The Ghana National Chamber of Commerce and Industry (GNCCI) has expressed concern over the lack of a short-term plan to address the cedi’s depreciation, which has affected local businesses.

The cedi continues to give grounds to the US dollar with the year-to-date depreciation at 17.88%. It is presently going for GH¢14.90 to a dollar on the retail forex market.

Businesses have expressed their frustration at the state of the cedi.

Some financial and currency analysts believe the depreciation is due to supply and demand fluctuations, the lack of access to international capital markets, a shortage of foreign direct investment, poor cocoa harvests, and the government/ Bank of Ghana averting the leakage of foreign remittances.

According to the Chief Executive Officer of GNCCI, Mark Badu-Aboagye, there is an urgent need for the government to implement short-term measures to halt the rapid decline of the local currency.

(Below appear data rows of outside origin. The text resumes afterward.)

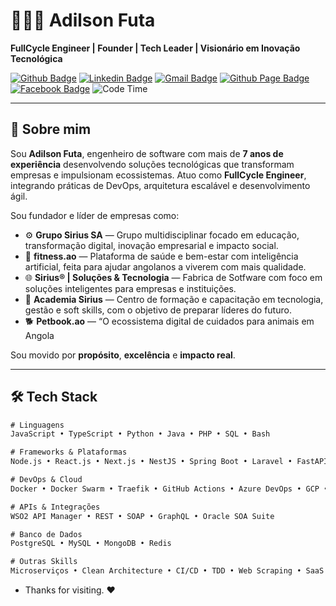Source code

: # 👨🏽‍💻 Adilson Futa

**FullCycle Engineer | Founder | Tech Leader | Visionário em Inovação Tecnológica**

 [![Github Badge](https://img.shields.io/badge/-Github-000?style=flat-square&logo=Github&logoColor=white&link=https://github.com/GentilPinto)](https://github.com/adilsonfuta)
[![Linkedin Badge](https://img.shields.io/badge/-LinkedIn-blue?style=flat-square&logo=Linkedin&logoColor=white&link=https://www.linkedin.com/in/gentilpinto/)](https://www.linkedin.com/in/adilson-maria-52b534197/)
[![Gmail Badge](https://img.shields.io/badge/-Gmail-c14438?style=flat-square&logo=Gmail&logoColor=white&link=mailto:gentil.pinto.dev@gmail.com)](mailto:adilsonmariafuta@gmail.com)
[![Github Page Badge](https://img.shields.io/badge/-Github-000?style=flat-circle&logo=Github&logoColor=white&link=https://gentilpinto.github.io/my-page/)](https://adilsonfuta.github.io/)
[![Facebook Badge](https://img.shields.io/badge/-facebook-blue?style=flat-circle&logo=Facebook&logoColor=white&link=https://www.facebook.com/gentil.pinto2)](https://www.facebook.com/adilsonmariafuta/)
![Code Time](https://img.shields.io/endpoint?style=flat&url=https://codetime-api.datreks.com/badge/1946?logoColor=white%26project=%26recentMS=0%26showProject=false)

---

## 🚀 Sobre mim

Sou **Adilson Futa**, engenheiro de software com mais de **7 anos de experiência** desenvolvendo soluções tecnológicas que transformam empresas e impulsionam ecossistemas. Atuo como **FullCycle Engineer**, integrando práticas de DevOps, arquitetura escalável e desenvolvimento ágil.

Sou fundador e líder de empresas como:

- ⚙️ **Grupo Sirius SA** — Grupo multidisciplinar focado em educação, transformação digital, inovação empresarial e impacto social.
- 📲 **fitness.ao** — Plataforma de saúde e bem-estar com inteligência artificial, feita para ajudar angolanos a viverem com mais qualidade.
- 🌐 **Sirius® | Soluções & Tecnologia** — Fabrica de Sotfware com foco em soluções inteligentes para empresas e instituições.
- 🏫 **Academia Sirius** — Centro de formação e capacitação em tecnologia, gestão e soft skills, com o objetivo de preparar líderes do futuro.
- 🐕 **Petbook.ao** — “O ecossistema digital de cuidados para animais em Angola

Sou movido por **propósito**, **excelência** e **impacto real**.

---

## 🛠️ Tech Stack

```txt
# Linguagens
JavaScript • TypeScript • Python • Java • PHP • SQL • Bash

# Frameworks & Plataformas
Node.js • React.js • Next.js • NestJS • Spring Boot • Laravel • FastAPI

# DevOps & Cloud
Docker • Docker Swarm • Traefik • GitHub Actions • Azure DevOps • GCP • Firebase

# APIs & Integrações
WSO2 API Manager • REST • SOAP • GraphQL • Oracle SOA Suite

# Banco de Dados
PostgreSQL • MySQL • MongoDB • Redis

# Outras Skills
Microserviços • Clean Architecture • CI/CD • TDD • Web Scraping • SaaS • OpenAPI
```
- Thanks for visiting. :heart:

He warned that many businesses could collapse without immediate intervention before any long-term solutions take effect.

Mr. Badu-Aboagye’s comments follow a deputy minister for finance’s statement of a long-term national framework to address the cedi depreciation.

In an interview on May 29, Dr Stephen Amoah indicated that the flagbearer of the New Patriotic Party (NPP), Dr Mahamudu Bawumia, will draft a long-term national framework that will fight and reverse the cedi’s sharp depreciation against the US dollar if he is elected president.

“We are doing our best to stabilise the cedi, which I said is a short-term approach, but we need a long-term approach to resolve the issue through a framework, and then I proposed that to achieve that, we will design a long-term approach when Dr Mahamudu Bawumia is elected president.”

But Mr Badu-Aboagye cautioned against relying solely on long-term plans, stressing the immediate needs of businesses.

“For a business, we need to survive in the short term before we talk about the long term. Fine, the minister said that Bawumia will come out with a longer-term structure. That is fine but by the time he comes back with that long-term structure, I bet you a lot of businesses would have collapsed,” he stated.

He also highlighted challenges in Ghana’s competitiveness in the international market and questioned the viability of the country’s export strategy.

“We keep saying we want to structure our economy and export more. The question we should ask is, what are we exporting? Are we competitive in the international market?

“If we take our product to the international market, will somebody choose our product against the one coming from another country with high quality and low price?

“It is extremely difficult to produce in this country. So, people will produce and would not be able to sell on the international market, and he will not be able to get the foreign exchange into this country,” he stated.